Mike Dutkewych treasures Detroit’s music history, but his tastes tend to skew a bit more obscure than the Motown classics most music fans know.
Psychedelic folk musician Ted Lucas or soul pioneers The Falcons, anyone?
“People don’t realize that every neighborhood in Detroit had a whole list of singers, songwriters, musicians who never made it out like the Motown artists did," he said. "I've been able to dig up a lot of cool stuff, and so I just got interested in properly archiving it. There’s a huge niche audience looking for rare Detroit stuff.”
In 2014, Dutkewych ’08 B.A. was searching for a new career and spending weekends working on his passion project: archiving obscure Detroit music. An email from Wayne State’s School of Library and Information Science (SLIS) inviting him to an open house led Dutkewych to discover that his hobby could become his vocation.
“Not only did this program offer me an opportunity to explore my archival hobbies, this field has been blown wide open by technology,” Dutkewych said, highlighting another of his interests. “Because those two things were readily available here, it became clear that this would be a good fit for me.”
Dutkewych enrolled in the master of library and information science program, securing a position as the department’s technology graduate student assistant and working on archival projects associated with the field’s improving technologies.

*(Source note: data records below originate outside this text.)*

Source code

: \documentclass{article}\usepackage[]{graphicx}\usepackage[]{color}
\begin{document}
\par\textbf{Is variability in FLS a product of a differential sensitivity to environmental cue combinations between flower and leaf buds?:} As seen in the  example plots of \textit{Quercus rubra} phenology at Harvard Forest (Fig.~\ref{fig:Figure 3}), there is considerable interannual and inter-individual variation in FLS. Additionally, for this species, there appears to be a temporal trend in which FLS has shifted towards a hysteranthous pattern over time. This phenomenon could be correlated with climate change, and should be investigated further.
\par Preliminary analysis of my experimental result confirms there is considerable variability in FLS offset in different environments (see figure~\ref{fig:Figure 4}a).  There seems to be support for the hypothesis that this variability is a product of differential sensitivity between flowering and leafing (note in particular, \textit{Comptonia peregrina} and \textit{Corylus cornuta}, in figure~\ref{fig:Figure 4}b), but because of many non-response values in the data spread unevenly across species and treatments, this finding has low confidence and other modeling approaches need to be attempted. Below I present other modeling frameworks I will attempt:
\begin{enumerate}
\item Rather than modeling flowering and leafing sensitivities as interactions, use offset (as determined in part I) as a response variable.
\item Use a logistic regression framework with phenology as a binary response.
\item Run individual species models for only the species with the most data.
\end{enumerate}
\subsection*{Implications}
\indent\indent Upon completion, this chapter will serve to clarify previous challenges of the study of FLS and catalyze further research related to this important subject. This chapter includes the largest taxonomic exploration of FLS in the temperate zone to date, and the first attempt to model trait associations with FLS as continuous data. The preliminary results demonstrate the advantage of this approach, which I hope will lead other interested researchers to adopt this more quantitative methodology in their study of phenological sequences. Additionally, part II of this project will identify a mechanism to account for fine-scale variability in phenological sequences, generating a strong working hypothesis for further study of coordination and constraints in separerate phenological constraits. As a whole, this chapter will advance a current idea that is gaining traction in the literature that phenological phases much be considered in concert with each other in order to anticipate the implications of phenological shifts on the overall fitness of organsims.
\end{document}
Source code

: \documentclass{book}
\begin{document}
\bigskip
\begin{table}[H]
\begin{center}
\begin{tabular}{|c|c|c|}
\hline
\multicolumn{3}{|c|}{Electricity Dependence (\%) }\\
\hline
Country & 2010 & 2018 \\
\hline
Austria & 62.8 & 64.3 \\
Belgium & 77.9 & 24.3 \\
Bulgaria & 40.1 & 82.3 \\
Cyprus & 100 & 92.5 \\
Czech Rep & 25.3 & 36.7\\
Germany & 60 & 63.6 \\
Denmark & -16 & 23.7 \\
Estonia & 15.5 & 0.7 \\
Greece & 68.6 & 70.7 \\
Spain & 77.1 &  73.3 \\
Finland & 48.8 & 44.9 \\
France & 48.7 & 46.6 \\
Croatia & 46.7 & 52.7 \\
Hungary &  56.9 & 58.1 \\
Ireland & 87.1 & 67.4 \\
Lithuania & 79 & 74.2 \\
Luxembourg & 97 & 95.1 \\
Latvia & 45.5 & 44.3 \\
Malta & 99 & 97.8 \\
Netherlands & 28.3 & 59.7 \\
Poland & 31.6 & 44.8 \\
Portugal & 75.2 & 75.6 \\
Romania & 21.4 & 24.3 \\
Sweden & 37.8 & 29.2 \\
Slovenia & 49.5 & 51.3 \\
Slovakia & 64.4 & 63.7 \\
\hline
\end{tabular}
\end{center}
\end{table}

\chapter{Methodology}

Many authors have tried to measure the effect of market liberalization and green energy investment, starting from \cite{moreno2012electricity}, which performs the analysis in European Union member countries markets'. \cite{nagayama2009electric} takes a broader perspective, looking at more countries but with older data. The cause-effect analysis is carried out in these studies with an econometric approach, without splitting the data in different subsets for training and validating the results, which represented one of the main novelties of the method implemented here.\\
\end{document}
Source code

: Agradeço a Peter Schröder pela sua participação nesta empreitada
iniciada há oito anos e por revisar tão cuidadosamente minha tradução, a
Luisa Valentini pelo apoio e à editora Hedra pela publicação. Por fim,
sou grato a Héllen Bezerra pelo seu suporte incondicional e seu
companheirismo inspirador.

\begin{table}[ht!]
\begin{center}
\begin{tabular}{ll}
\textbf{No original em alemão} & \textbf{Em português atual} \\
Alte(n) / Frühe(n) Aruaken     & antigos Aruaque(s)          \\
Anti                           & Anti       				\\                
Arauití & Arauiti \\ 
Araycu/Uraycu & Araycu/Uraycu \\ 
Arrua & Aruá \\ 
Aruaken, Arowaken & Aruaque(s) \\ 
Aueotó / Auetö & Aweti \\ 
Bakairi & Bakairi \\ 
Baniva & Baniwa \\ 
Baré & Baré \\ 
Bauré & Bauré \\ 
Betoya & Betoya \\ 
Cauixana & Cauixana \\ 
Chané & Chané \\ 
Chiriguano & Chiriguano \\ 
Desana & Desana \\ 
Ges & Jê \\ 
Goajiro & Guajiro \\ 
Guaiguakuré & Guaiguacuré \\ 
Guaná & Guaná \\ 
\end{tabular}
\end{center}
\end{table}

“The difficulty for archives is they’re a little bit behind the game when it comes to serving up their holdings for patrons,” Dutkewych said. “There’s a big push to either digitize their archival holdings or make them digitally searchable in some way.”
As part of the school’s professional development programs, SLIS offers an alternate spring break, where students secure mini-internships at some of the best museums, libraries and archives in the nation.
“The students get exposure to iconic cultural institutions' processes,” said Kim Schroeder, coordinator of the program and lecturer in the school. “As a bonus, they often attend staff meetings to get an idea of what working at the Smithsonian Institute, the Library of Congress, or the National Archives and Records Administration is like.”
Dutkewych interned at the Smithsonian in the spring of 2016, creating folder hierarchies and pathways for the institution's digital content to be made available to patrons. “This year was the first year that SLIS worked with the Smithsonian, and when I saw that, it was my first choice,” Dutkewych said. “I could add the Smithsonian to my resume. That was really appealing.”
He received a scholarship from SLIS that was designated especially for students who participated in alternate spring break, which is just one example of how Dutkewych feels supported at Wayne State. “Everybody in the program—from the professors all the way up—they’re so pleasant and helpful and easy to work with, and they genuinely want the students to succeed.”
Dutkewych has found purpose as he pursues his interest in archival work, whether it’s digitizing Detroit soul 45s or increasing access to a library’s collection.
“Being able to work toward the greater good and to provide access to these important cultural things, that’s hugely important,” Dutkewych said. “I think anybody who works in this field, they have that propelling them.”